<<<<

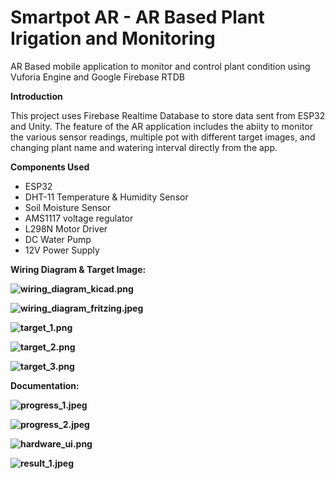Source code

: # Smartpot AR - AR Based Plant Irigation and Monitoring

AR Based mobile application to monitor and control plant condition using Vuforia Engine and Google Firebase RTDB

**Introduction**

This project uses Firebase Realtime Database to store data sent from ESP32 and Unity. The feature of the AR application includes the abiity to monitor the various sensor readings, multiple pot with different target images, and changing plant name and watering interval directly from the app.

**Components Used**

- ESP32
- DHT-11 Temperature & Humidity Sensor
- Soil Moisture Sensor
- AMS1117 voltage regulator
- L298N Motor Driver
- DC Water Pump
- 12V Power Supply
&nbsp;

**Wiring Diagram & Target Image:**

**![wiring_diagram_kicad.png](https://github.com/RizkiMaulanaP/Smartpot-AR/blob/main/images/wiring_diagram_kicad.png)**

**![wiring_diagram_fritzing.jpeg](https://github.com/RizkiMaulanaP/Smartpot-AR/blob/main/images/wiring_diagram_fritzing.jpeg)**

**![target_1.png](https://github.com/RizkiMaulanaP/Smartpot-AR/blob/main/images/target_1.png)**

**![target_2.png](https://github.com/RizkiMaulanaP/Smartpot-AR/blob/main/images/target_2.png)**

**![target_3.png](https://github.com/RizkiMaulanaP/Smartpot-AR/blob/main/images/target_3.png)**


**Documentation:**

**![progress_1.jpeg](https://github.com/RizkiMaulanaP/Smartpot-AR/blob/main/images/progress_1.jpeg)**

**![progress_2.jpeg](https://github.com/RizkiMaulanaP/Smartpot-AR/blob/main/images/progress_2.jpeg)**

**![hardware_ui.png](https://github.com/RizkiMaulanaP/Smartpot-AR/blob/main/images/hardware_ui.png)**

**![result_1.jpeg](https://github.com/RizkiMaulanaP/Smartpot-AR/blob/main/images/result_1.jpeg)**
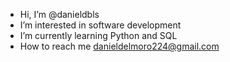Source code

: - Hi, I’m @danieldbls
- I’m interested in software development
- I’m currently learning Python and SQL
- How to reach me danieldelmoro224@gmail.com

<!---
danieldbls/danieldbls is a ✨ special ✨ repository because its `README.md` (this file) appears on your GitHub profile.
You can click the Preview link to take a look at your changes.
--->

>>>>

**WHAT NEEDS TO BE DONE**
Write out the data in full and exactly as given, though without the images.

**RESPONSE TO THE EXERCISE**
Source code

: # Smartpot AR - AR Based Plant Irigation and Monitoring

AR Based mobile application to monitor and control plant condition using Vuforia Engine and Google Firebase RTDB

**Introduction**

This project uses Firebase Realtime Database to store data sent from ESP32 and Unity. The feature of the AR application includes the abiity to monitor the various sensor readings, multiple pot with different target images, and changing plant name and watering interval directly from the app.

**Components Used**

- ESP32
- DHT-11 Temperature & Humidity Sensor
- Soil Moisture Sensor
- AMS1117 voltage regulator
- L298N Motor Driver
- DC Water Pump
- 12V Power Supply
&nbsp;

**Wiring Diagram & Target Image:**

**![wiring_diagram_kicad.png](https://github.com/RizkiMaulanaP/Smartpot-AR/blob/main/images/wiring_diagram_kicad.png)**

**![wiring_diagram_fritzing.jpeg](https://github.com/RizkiMaulanaP/Smartpot-AR/blob/main/images/wiring_diagram_fritzing.jpeg)**

**![target_1.png](https://github.com/RizkiMaulanaP/Smartpot-AR/blob/main/images/target_1.png)**

**![target_2.png](https://github.com/RizkiMaulanaP/Smartpot-AR/blob/main/images/target_2.png)**

**![target_3.png](https://github.com/RizkiMaulanaP/Smartpot-AR/blob/main/images/target_3.png)**


**Documentation:**

**![progress_1.jpeg](https://github.com/RizkiMaulanaP/Smartpot-AR/blob/main/images/progress_1.jpeg)**

**![progress_2.jpeg](https://github.com/RizkiMaulanaP/Smartpot-AR/blob/main/images/progress_2.jpeg)**

**![hardware_ui.png](https://github.com/RizkiMaulanaP/Smartpot-AR/blob/main/images/hardware_ui.png)**

**![result_1.jpeg](https://github.com/RizkiMaulanaP/Smartpot-AR/blob/main/images/result_1.jpeg)**
Source code

: - Hi, I’m @danieldbls
- I’m interested in software development
- I’m currently learning Python and SQL
- How to reach me danieldelmoro224@gmail.com

<!---
danieldbls/danieldbls is a ✨ special ✨ repository because its `README.md` (this file) appears on your GitHub profile.
You can click the Preview link to take a look at your changes.
--->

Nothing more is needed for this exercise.